Hacker Newsnew | past | comments | ask | show | jobs | submitlogin

I'd argue that bzip2 is a better example of a compression algorithm which no one needs anymore.

Considering these features:

  * Compression ratio
  * Compression speed
  * Decompression speed
  * Ubiquity
And considering these methods:

  * lzop
  * gzip
  * bzip2
  * xz
You get spectrums like this:

  * Ratio:    (worse) lzop  gzip bzip2  xz  (better)
  * C.Speed:  (worse) bzip2  xz  gzip  lzop (better)
  * D.Speed:  (worse) bzip2  xz  gzip  lzop (better)
  * Ubiquity: (worse) lzop   xz  bzip2 gzip (better)
So, xz, lzop, and gzip are all the "best" at something. Bzip2 isn't the best at anything anymore.


You can easily apply the same argument to xz here, by introducing something rarer with an even better compression ratio (e.g. zpaq6+). Now xz isn't the best at anything either.

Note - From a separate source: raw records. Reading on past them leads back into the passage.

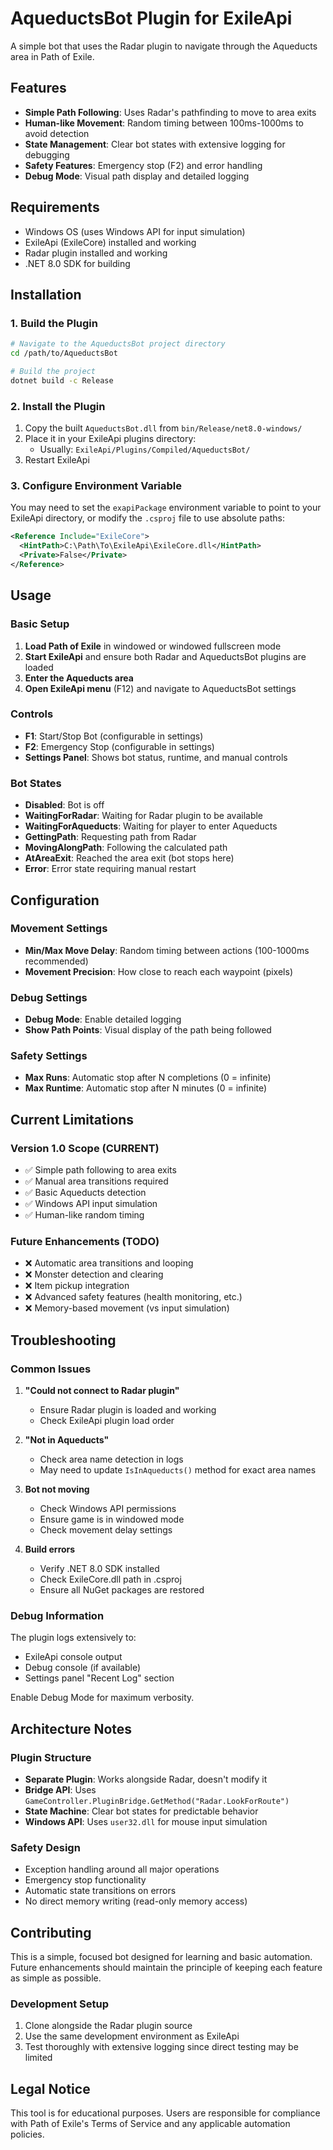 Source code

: # AqueductsBot Plugin for ExileApi

A simple bot that uses the Radar plugin to navigate through the Aqueducts area in Path of Exile.

## Features

- **Simple Path Following**: Uses Radar's pathfinding to move to area exits
- **Human-like Movement**: Random timing between 100ms-1000ms to avoid detection
- **State Management**: Clear bot states with extensive logging for debugging
- **Safety Features**: Emergency stop (F2) and error handling
- **Debug Mode**: Visual path display and detailed logging

## Requirements

- Windows OS (uses Windows API for input simulation)
- ExileApi (ExileCore) installed and working
- Radar plugin installed and working
- .NET 8.0 SDK for building

## Installation

### 1. Build the Plugin

```bash
# Navigate to the AqueductsBot project directory
cd /path/to/AqueductsBot

# Build the project
dotnet build -c Release
```

### 2. Install the Plugin

1. Copy the built `AqueductsBot.dll` from `bin/Release/net8.0-windows/` 
2. Place it in your ExileApi plugins directory:
   - Usually: `ExileApi/Plugins/Compiled/AqueductsBot/`
3. Restart ExileApi

### 3. Configure Environment Variable

You may need to set the `exapiPackage` environment variable to point to your ExileApi directory, or modify the `.csproj` file to use absolute paths:

```xml
<Reference Include="ExileCore">
  <HintPath>C:\Path\To\ExileApi\ExileCore.dll</HintPath>
  <Private>False</Private>
</Reference>
```

## Usage

### Basic Setup

1. **Load Path of Exile** in windowed or windowed fullscreen mode
2. **Start ExileApi** and ensure both Radar and AqueductsBot plugins are loaded
3. **Enter the Aqueducts area** 
4. **Open ExileApi menu** (F12) and navigate to AqueductsBot settings

### Controls

- **F1**: Start/Stop Bot (configurable in settings)
- **F2**: Emergency Stop (configurable in settings)
- **Settings Panel**: Shows bot status, runtime, and manual controls

### Bot States

- **Disabled**: Bot is off
- **WaitingForRadar**: Waiting for Radar plugin to be available
- **WaitingForAqueducts**: Waiting for player to enter Aqueducts
- **GettingPath**: Requesting path from Radar
- **MovingAlongPath**: Following the calculated path
- **AtAreaExit**: Reached the area exit (bot stops here)
- **Error**: Error state requiring manual restart

## Configuration

### Movement Settings
- **Min/Max Move Delay**: Random timing between actions (100-1000ms recommended)
- **Movement Precision**: How close to reach each waypoint (pixels)

### Debug Settings
- **Debug Mode**: Enable detailed logging
- **Show Path Points**: Visual display of the path being followed

### Safety Settings
- **Max Runs**: Automatic stop after N completions (0 = infinite)
- **Max Runtime**: Automatic stop after N minutes (0 = infinite)

## Current Limitations

### Version 1.0 Scope (CURRENT)
- ✅ Simple path following to area exits
- ✅ Manual area transitions required
- ✅ Basic Aqueducts detection
- ✅ Windows API input simulation
- ✅ Human-like random timing

### Future Enhancements (TODO)
- ❌ Automatic area transitions and looping
- ❌ Monster detection and clearing
- ❌ Item pickup integration
- ❌ Advanced safety features (health monitoring, etc.)
- ❌ Memory-based movement (vs input simulation)

## Troubleshooting

### Common Issues

1. **"Could not connect to Radar plugin"**
   - Ensure Radar plugin is loaded and working
   - Check ExileApi plugin load order

2. **"Not in Aqueducts"**
   - Check area name detection in logs
   - May need to update `IsInAqueducts()` method for exact area names

3. **Bot not moving**
   - Check Windows API permissions
   - Ensure game is in windowed mode
   - Check movement delay settings

4. **Build errors**
   - Verify .NET 8.0 SDK installed
   - Check ExileCore.dll path in .csproj
   - Ensure all NuGet packages are restored

### Debug Information

The plugin logs extensively to:
- ExileApi console output
- Debug console (if available)
- Settings panel "Recent Log" section

Enable Debug Mode for maximum verbosity.

## Architecture Notes

### Plugin Structure
- **Separate Plugin**: Works alongside Radar, doesn't modify it
- **Bridge API**: Uses `GameController.PluginBridge.GetMethod("Radar.LookForRoute")`
- **State Machine**: Clear bot states for predictable behavior
- **Windows API**: Uses `user32.dll` for mouse input simulation

### Safety Design
- Exception handling around all major operations
- Emergency stop functionality
- Automatic state transitions on errors
- No direct memory writing (read-only memory access)

## Contributing

This is a simple, focused bot designed for learning and basic automation. Future enhancements should maintain the principle of keeping each feature as simple as possible.

### Development Setup
1. Clone alongside the Radar plugin source
2. Use the same development environment as ExileApi
3. Test thoroughly with extensive logging since direct testing may be limited

## Legal Notice

This tool is for educational purposes. Users are responsible for compliance with Path of Exile's Terms of Service and any applicable automation policies.  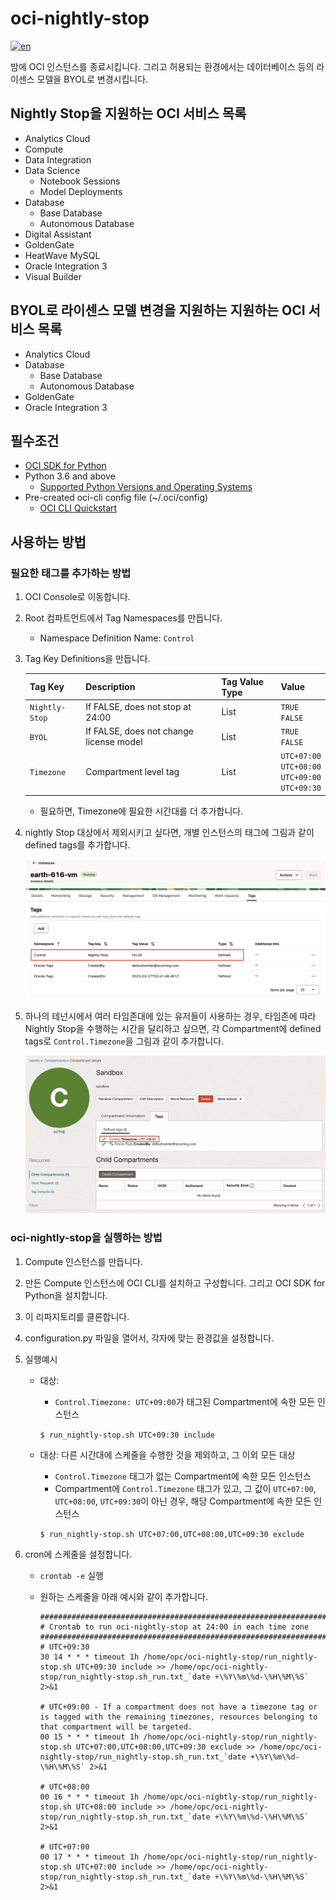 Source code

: # oci-nightly-stop
[![en](https://img.shields.io/badge/lang-en-red.svg)](https://github.com/TheKoguryo/oci-nightly-stop/blob/master/README.md)

밤에 OCI 인스턴스를 종료시킵니다. 그리고 허용되는 환경에서는 데이터베이스 등의 라이센스 모델을 BYOL로 변경시킵니다.

## Nightly Stop을 지원하는 OCI 서비스 목록
- Analytics Cloud
- Compute
- Data Integration
- Data Science
    * Notebook Sessions
    * Model Deployments
- Database
    * Base Database
    * Autonomous Database
- Digital Assistant
- GoldenGate
- HeatWave MySQL
- Oracle Integration 3
- Visual Builder

## BYOL로 라이센스 모델 변경을 지원하는 지원하는 OCI 서비스 목록
- Analytics Cloud
- Database
    * Base Database
    * Autonomous Database
- GoldenGate  
- Oracle Integration 3


## 필수조건
- [OCI SDK for Python](https://docs.oracle.com/en-us/iaas/Content/API/SDKDocs/pythonsdk.htm#SDK_for_Python)
- Python 3.6 and above
    * [Supported Python Versions and Operating Systems](https://docs.oracle.com/en-us/iaas/Content/API/SDKDocs/pythonsdk.htm#pythonsdk_topic-supported_python_versions__SupportedPythonVersionsandOperatingSystems)
- Pre-created oci-cli config file (~/.oci/config)
    * [OCI CLI Quickstart](https://docs.oracle.com/en-us/iaas/Content/API/SDKDocs/cliinstall.htm)

## 사용하는 방법

### 필요한 태그를 추가하는 방법

1. OCI Console로 이동합니다.

2. Root 컴파트먼트에서 Tag Namespaces를 만듭니다.

    - Namespace Definition Name: `Control`

3. Tag Key Definitions을 만듭니다.

    |Tag Key       |Description                             | Tag Value Type|Value                                                      |
    |--------------|----------------------------------------|---------------|-----------------------------------------------------------|
    |`Nightly-Stop`|If FALSE, does not stop at 24:00        | List          |`TRUE`<br> `FALSE`                                         |
    |`BYOL`        |If FALSE, does not change license model | List          |`TRUE`<br> `FALSE`                                         |
    |`Timezone`    |Compartment level tag                   | List          |`UTC+07:00`<br> `UTC+08:00`<br> `UTC+09:00`<br> `UTC+09:30`|

    - 필요하면, Timezone에 필요한 시간대를 더 추가합니다.

4. nightly Stop 대상에서 제외시키고 싶다면, 개별 인스턴스의 태그에 그림과 같이 defined tags를 추가합니다.

    ![Control.Nightly-Stop: FALSE](images/tag_nightly-stop_false.png)

5. 하나의 테넌시에서 여러 타임존대에 있는 유저들이 사용하는 경우, 타임존에 따라 Nightly Stop을 수행하는 시간을 달리하고 싶으면, 각 Compartment에 defined tags로 `Control.Timezone`을 그림과 같이 추가합니다.

    ![Control.Timezone: UTC+09:00](images/tag_timezone_in_compartment_level.png)

### oci-nightly-stop을 실행하는 방법

1. Compute 인스턴스를 만듭니다.

2. 만든 Compute 인스턴스에 OCI CLI를 설치하고 구성합니다. 그리고 OCI SDK for Python을 설치합니다.

3. 이 리파지토리를 클론합니다.

4. configuration.py 파일을 열어서, 각자에 맞는 환경값을 설정합니다.

5. 실행예시

    - 대상:
    
        * `Control.Timezone: UTC+09:00`가 태그된 Compartment에 속한 모든 인스턴스

        ```$ run_nightly-stop.sh UTC+09:30 include```

    - 대상: 다른 시간대에 스케줄을 수행한 것을 제외하고, 그 이외 모든 대상

        * `Control.Timezone` 태그가 없는 Compartment에 속한 모든 인스턴스
        * Compartment에 `Control.Timezone` 태그가 있고, 그 값이 `UTC+07:00`, `UTC+08:00`, `UTC+09:30`이 아닌 경우, 해당  Compartment에 속한 모든 인스턴스

        ```$ run_nightly-stop.sh UTC+07:00,UTC+08:00,UTC+09:30 exclude```

6. cron에 스케줄을 설정합니다.

    - `crontab -e` 실행

    - 원하는 스케줄을 아래 예시와 같이 추가합니다.

        ```
        ###############################################################################
        # Crontab to run oci-nightly-stop at 24:00 in each time zone
        ###############################################################################
        # UTC+09:30
        30 14 * * * timeout 1h /home/opc/oci-nightly-stop/run_nightly-stop.sh UTC+09:30 include >> /home/opc/oci-nightly-stop/run_nightly-stop.sh_run.txt_`date +\%Y\%m\%d-\%H\%M\%S` 2>&1 

        # UTC+09:00 - If a compartment does not have a timezone tag or is tagged with the remaining timezones, resources belonging to that compartment will be targeted.
        00 15 * * * timeout 1h /home/opc/oci-nightly-stop/run_nightly-stop.sh UTC+07:00,UTC+08:00,UTC+09:30 exclude >> /home/opc/oci-nightly-stop/run_nightly-stop.sh_run.txt_`date +\%Y\%m\%d-\%H\%M\%S` 2>&1
        
        # UTC+08:00
        00 16 * * * timeout 1h /home/opc/oci-nightly-stop/run_nightly-stop.sh UTC+08:00 include >> /home/opc/oci-nightly-stop/run_nightly-stop.sh_run.txt_`date +\%Y\%m\%d-\%H\%M\%S` 2>&1   
        
        # UTC+07:00
        00 17 * * * timeout 1h /home/opc/oci-nightly-stop/run_nightly-stop.sh UTC+07:00 include >> /home/opc/oci-nightly-stop/run_nightly-stop.sh_run.txt_`date +\%Y\%m\%d-\%H\%M\%S` 2>&1                 
       
        ```
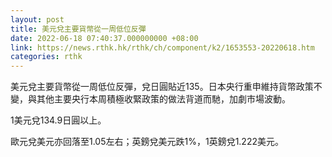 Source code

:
 ```yaml
---
layout: post
title: 美元兌主要貨幣從一周低位反彈
date: 2022-06-18 07:40:37.000000000 +08:00
link: https://news.rthk.hk/rthk/ch/component/k2/1653553-20220618.htm
categories: rthk
---
```


美元兌主要貨幣從一周低位反彈，兌日圓貼近135。日本央行重申維持貨幣政策不變，與其他主要央行本周積極收緊政策的做法背道而馳，加劇市場波動。

1美元兌134.9日圓以上。

歐元兌美元亦回落至1.05左右；英鎊兌美元跌1%，1英鎊兌1.222美元。
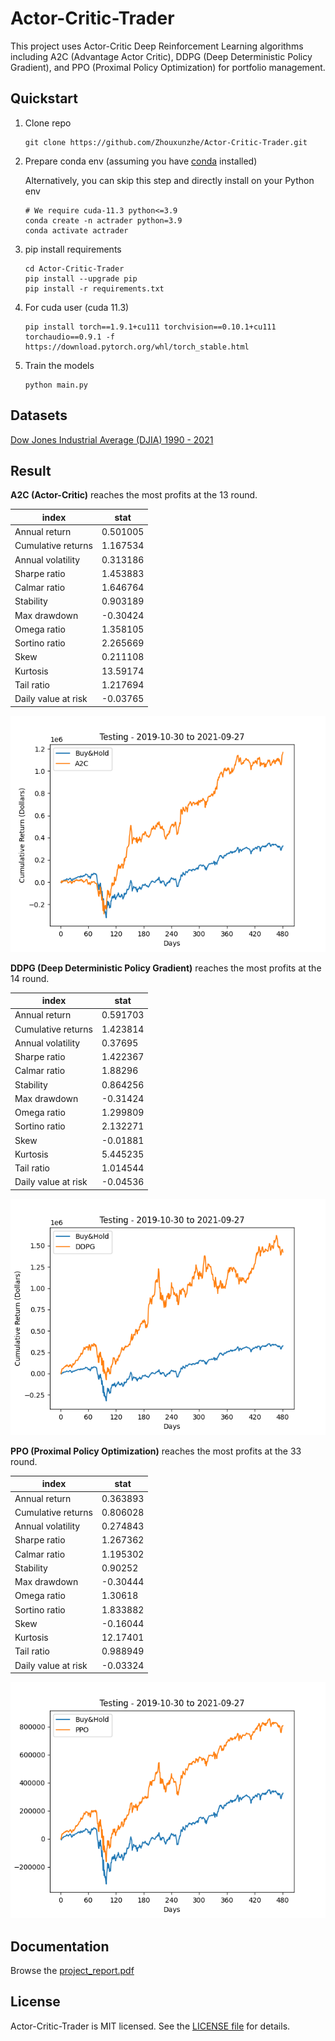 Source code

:# Actor-Critic-Trader

This project uses Actor-Critic Deep Reinforcement Learning algorithms including A2C (Advantage Actor Critic), DDPG (Deep Deterministic Policy Gradient), and PPO (Proximal Policy Optimization) for portfolio management.

## Quickstart

1. Clone repo

   ```
   git clone https://github.com/Zhouxunzhe/Actor-Critic-Trader.git
   ```

2. Prepare conda env (assuming you have [conda](https://docs.conda.io/projects/conda/en/latest/user-guide/install/) installed)

   Alternatively, you can skip this step and directly install on your Python env

   ```
   # We require cuda-11.3 python<=3.9
   conda create -n actrader python=3.9
   conda activate actrader
   ```

3. pip install requirements

   ```
   cd Actor-Critic-Trader
   pip install --upgrade pip
   pip install -r requirements.txt
   ```

4. For cuda user (cuda 11.3)

   ```
   pip install torch==1.9.1+cu111 torchvision==0.10.1+cu111 torchaudio==0.9.1 -f https://download.pytorch.org/whl/torch_stable.html
   ```
   
5. Train the models

   ```
   python main.py
   ```

## Datasets

[Dow Jones Industrial Average (DJIA) 1990 - 2021](https://en.wikipedia.org/wiki/Dow_Jones_Industrial_Average)

## **Result**

**A2C (Actor-Critic)** reaches the most profits at the 13 round.

| index               | stat     |
| ------------------- | -------- |
| Annual return       | 0.501005 |
| Cumulative returns  | 1.167534 |
| Annual volatility   | 0.313186 |
| Sharpe ratio        | 1.453883 |
| Calmar ratio        | 1.646764 |
| Stability           | 0.903189 |
| Max drawdown        | -0.30424 |
| Omega ratio         | 1.358105 |
| Sortino ratio       | 2.265669 |
| Skew                | 0.211108 |
| Kurtosis            | 13.59174 |
| Tail ratio          | 1.217694 |
| Daily value at risk | -0.03765 |

<img src="./assets/a2c_result.png" style="zoom:80%;" />

**DDPG (Deep Deterministic Policy Gradient)** reaches the most profits at the 14 round.

| index               | stat     |
| ------------------- | -------- |
| Annual return       | 0.591703 |
| Cumulative returns  | 1.423814 |
| Annual volatility   | 0.37695  |
| Sharpe ratio        | 1.422367 |
| Calmar ratio        | 1.88296  |
| Stability           | 0.864256 |
| Max drawdown        | -0.31424 |
| Omega ratio         | 1.299809 |
| Sortino ratio       | 2.132271 |
| Skew                | -0.01881 |
| Kurtosis            | 5.445235 |
| Tail ratio          | 1.014544 |
| Daily value at risk | -0.04536 |

<img src="./assets/ddpg_result.png" style="zoom:80%;" />

**PPO (Proximal Policy Optimization)** reaches the most profits at the 33 round.

| index               | stat     |
| ------------------- | -------- |
| Annual return       | 0.363893 |
| Cumulative returns  | 0.806028 |
| Annual volatility   | 0.274843 |
| Sharpe ratio        | 1.267362 |
| Calmar ratio        | 1.195302 |
| Stability           | 0.90252  |
| Max drawdown        | -0.30444 |
| Omega ratio         | 1.30618  |
| Sortino ratio       | 1.833882 |
| Skew                | -0.16044 |
| Kurtosis            | 12.17401 |
| Tail ratio          | 0.988949 |
| Daily value at risk | -0.03324 |

<img src="./assets/ppo_result.png" style="zoom:80%;" />

## Documentation

Browse the [project_report.pdf](./assets/project_report.pdf)

## License

Actor-Critic-Trader is MIT licensed. See the [LICENSE file](./LICENSE) for details.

But despite zpaq being public domain, few people have heard of it and the debian package is ancient, and so the ubiquity argument really does count for something after all.


"This package has been orphaned, but someone intends to maintain it. Please see bug number #777123 for more information"

https://bugs.debian.org/cgi-bin/bugreport.cgi?bug=777123 - get in touch with the new owner of the package if you're interested. It's probably on their Never Ending Open Source To Do List.


No, xz (on a particular level setting) is both faster than bzip2 and provides better compression ratio, but zpaq is just slower.


>No, xz (on a particular level setting) is both faster than bzip2 and provides better compression ratio, but zpaq is just slower.

Are you implying that xz out-compresses zpaq? Can you supply a benchmark?

Here's one from me - http://mattmahoney.net/dc/text.html - showing a very significant compression ratio advantage to zpaq.


No, where did you find this implication in my comment? What I meant is that:

* xz is faster than bzip2 and provides better compression ratio [than bzip2]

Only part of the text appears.